Good morning, it’s Wednesday. The middle of the week is upon us.

I toyed with the idea of making this week’s post all about birthdays in honor of my personal birthday week. This idea came to me after I realized that Monday’s missive was all about the birthday of aviation legend Amelia Earhart, followed by yesterday’s musings about my own day of arrival of the planet 51 years ago.

But then I started Googling around, and realized how daunting a task that would be. SO MANY interesting people to choose from on any given day.

How, for example, to select George Bernard Shaw (born on this day in 1856), the Irish playwright, critic and activist who revolutionized comedic drama, and whose best known work, Pygmalion, was adapted into the popular Broadway musical My Fair Lady; over the English writer Aldous Huxley (born on this day in 1894), who wrote, among MANY other things, Brave New World, which infamously warned about the dangers of too much technology?

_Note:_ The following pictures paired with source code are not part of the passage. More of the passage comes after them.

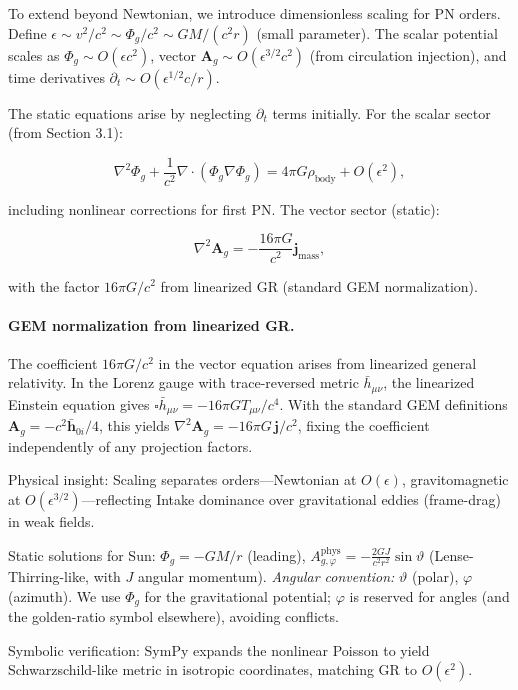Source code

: To extend beyond Newtonian, we introduce dimensionless scaling for PN orders. Define $\epsilon \sim v^2 / c^2 \sim \Phi_g / c^2 \sim G M / (c^2 r)$ (small parameter). The scalar potential scales as $\Phi_g \sim O(\epsilon c^2)$, vector $\mathbf{A}_g \sim O(\epsilon^{3/2} c^2)$ (from circulation injection), and time derivatives $\partial_t \sim O(\epsilon^{1/2} c / r)$.

The static equations arise by neglecting $\partial_t$ terms initially. For the scalar sector (from Section 3.1):

\[
\nabla^2 \Phi_g + \frac{1}{c^2} \nabla \cdot (\Phi_g \nabla \Phi_g) = 4\pi G \rho_{\text{body}} + O(\epsilon^2),
\]

including nonlinear corrections for first PN. The vector sector (static):

\[
\nabla^2 \mathbf{A}_g = -\frac{16\pi G}{c^2} \mathbf{j}_{\text{mass}},
\]

with the factor $16\pi G/c^2$ from linearized GR (standard GEM normalization).

\paragraph{GEM normalization from linearized GR.}
The coefficient $16\pi G/c^2$ in the vector equation arises from linearized general relativity.
In the Lorenz gauge with trace-reversed metric $\bar{h}_{\mu\nu}$, the linearized Einstein
equation gives $\square\bar{h}_{\mu\nu} = -16\pi G T_{\mu\nu}/c^4$. With the standard GEM
definitions $\mathbf{A}_g = -c^2\bar{\mathbf{h}}_{0i}/4$, this yields
$\nabla^2\mathbf{A}_g = -16\pi G\,\mathbf{j}/c^2$, fixing the coefficient independently
of any projection factors.

Physical insight: Scaling separates orders—Newtonian at $O(\epsilon)$, gravitomagnetic at $O(\epsilon^{3/2})$—reflecting Intake dominance over gravitational eddies (frame-drag) in weak fields.

Static solutions for Sun: $\Phi_g = -G M / r$ (leading), $A_{g,\varphi}^{\text{phys}} = -\frac{2 G J}{c^{2} r^{2}} \sin \vartheta$ (Lense-Thirring-like, with $J$ angular momentum).
\noindent\emph{Angular convention:} $\vartheta$ (polar), $\varphi$ (azimuth). We use $\Phi_g$ for the gravitational potential; $\varphi$ is reserved for angles (and the golden-ratio symbol elsewhere), avoiding conflicts.

Symbolic verification: SymPy expands the nonlinear Poisson to yield Schwarzschild-like metric in isotropic coordinates, matching GR to $O(\epsilon^2)$.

And that’s just the beginning.

How does one prioritize, say, rock legend Mick Jagger (born on this day in 1943 and still performing) over Olympic figure skating phenom Dorothy Hamill (born on this day in 1956), or the hysterical and extremely talented actress Sandra Bullock (born on this day in 1964) over one of the greatest filmmakers of all time, the Bronx-born Stanley Kubrick, (born on this day in 1928), who brought the world, among other things, 2001: A Space Odyssey , and A Clockwork Orange?

I’ll tell you the answer: You don’t even try. It’s too hard. You pick something easy instead, something straightforward and relatively simple (or so I thought, more on that in a second) and uncontroversial.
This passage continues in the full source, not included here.